> **EXERCISE DIRECTIONS**
Set down the data again in full, keeping every line exactly as it is.

Dataset entries
⁂

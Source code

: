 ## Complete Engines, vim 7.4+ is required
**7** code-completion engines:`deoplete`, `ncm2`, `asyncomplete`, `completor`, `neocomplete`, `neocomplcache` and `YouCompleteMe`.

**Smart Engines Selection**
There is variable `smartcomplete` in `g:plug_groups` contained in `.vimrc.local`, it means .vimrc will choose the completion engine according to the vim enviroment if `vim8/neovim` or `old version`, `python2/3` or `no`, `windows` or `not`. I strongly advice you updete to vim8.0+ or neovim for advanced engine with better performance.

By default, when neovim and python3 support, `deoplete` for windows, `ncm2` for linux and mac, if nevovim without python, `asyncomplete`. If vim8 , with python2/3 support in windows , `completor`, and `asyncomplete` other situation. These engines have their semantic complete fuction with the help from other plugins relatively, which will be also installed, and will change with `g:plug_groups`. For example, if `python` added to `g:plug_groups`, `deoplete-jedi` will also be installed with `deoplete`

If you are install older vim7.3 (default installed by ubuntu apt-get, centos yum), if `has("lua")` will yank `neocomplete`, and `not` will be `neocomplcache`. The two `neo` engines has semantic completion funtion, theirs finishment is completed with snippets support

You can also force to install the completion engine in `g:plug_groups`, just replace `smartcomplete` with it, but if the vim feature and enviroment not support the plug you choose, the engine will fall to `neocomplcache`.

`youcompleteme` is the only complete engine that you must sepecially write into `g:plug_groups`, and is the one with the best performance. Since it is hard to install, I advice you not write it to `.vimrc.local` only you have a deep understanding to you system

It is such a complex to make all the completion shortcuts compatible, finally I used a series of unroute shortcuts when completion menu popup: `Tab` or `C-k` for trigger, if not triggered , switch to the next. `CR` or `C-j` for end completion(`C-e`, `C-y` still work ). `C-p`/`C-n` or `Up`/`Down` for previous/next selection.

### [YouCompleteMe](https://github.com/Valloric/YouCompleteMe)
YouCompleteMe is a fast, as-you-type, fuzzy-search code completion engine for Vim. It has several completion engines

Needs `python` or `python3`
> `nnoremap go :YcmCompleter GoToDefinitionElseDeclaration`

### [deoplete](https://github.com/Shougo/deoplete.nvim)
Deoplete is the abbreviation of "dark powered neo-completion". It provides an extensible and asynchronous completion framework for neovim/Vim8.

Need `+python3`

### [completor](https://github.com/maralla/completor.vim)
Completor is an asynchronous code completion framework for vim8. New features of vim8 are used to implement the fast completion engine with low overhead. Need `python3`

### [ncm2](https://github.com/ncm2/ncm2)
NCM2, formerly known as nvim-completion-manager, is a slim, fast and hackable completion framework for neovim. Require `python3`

⁂

> **TASK SOLUTION**
Source code

: ## Complete Engines, vim 7.4+ is required
**7** code-completion engines:`deoplete`, `ncm2`, `asyncomplete`, `completor`, `neocomplete`, `neocomplcache` and `YouCompleteMe`.

**Smart Engines Selection**
There is variable `smartcomplete` in `g:plug_groups` contained in `.vimrc.local`, it means .vimrc will choose the completion engine according to the vim enviroment if `vim8/neovim` or `old version`, `python2/3` or `no`, `windows` or `not`. I strongly advice you updete to vim8.0+ or neovim for advanced engine with better performance.

By default, when neovim and python3 support, `deoplete` for windows, `ncm2` for linux and mac, if nevovim without python, `asyncomplete`. If vim8 , with python2/3 support in windows , `completor`, and `asyncomplete` other situation. These engines have their semantic complete fuction with the help from other plugins relatively, which will be also installed, and will change with `g:plug_groups`. For example, if `python` added to `g:plug_groups`, `deoplete-jedi` will also be installed with `deoplete`

If you are install older vim7.3 (default installed by ubuntu apt-get, centos yum), if `has("lua")` will yank `neocomplete`, and `not` will be `neocomplcache`. The two `neo` engines has semantic completion funtion, theirs finishment is completed with snippets support

You can also force to install the completion engine in `g:plug_groups`, just replace `smartcomplete` with it, but if the vim feature and enviroment not support the plug you choose, the engine will fall to `neocomplcache`.

`youcompleteme` is the only complete engine that you must sepecially write into `g:plug_groups`, and is the one with the best performance. Since it is hard to install, I advice you not write it to `.vimrc.local` only you have a deep understanding to you system

It is such a complex to make all the completion shortcuts compatible, finally I used a series of unroute shortcuts when completion menu popup: `Tab` or `C-k` for trigger, if not triggered , switch to the next. `CR` or `C-j` for end completion(`C-e`, `C-y` still work ). `C-p`/`C-n` or `Up`/`Down` for previous/next selection.

### [YouCompleteMe](https://github.com/Valloric/YouCompleteMe)
YouCompleteMe is a fast, as-you-type, fuzzy-search code completion engine for Vim. It has several completion engines

Needs `python` or `python3`
> `nnoremap go :YcmCompleter GoToDefinitionElseDeclaration`

### [deoplete](https://github.com/Shougo/deoplete.nvim)
Deoplete is the abbreviation of "dark powered neo-completion". It provides an extensible and asynchronous completion framework for neovim/Vim8.

Need `+python3`

### [completor](https://github.com/maralla/completor.vim)
Completor is an asynchronous code completion framework for vim8. New features of vim8 are used to implement the fast completion engine with low overhead. Need `python3`

### [ncm2](https://github.com/ncm2/ncm2)
NCM2, formerly known as nvim-completion-manager, is a slim, fast and hackable completion framework for neovim. Require `python3`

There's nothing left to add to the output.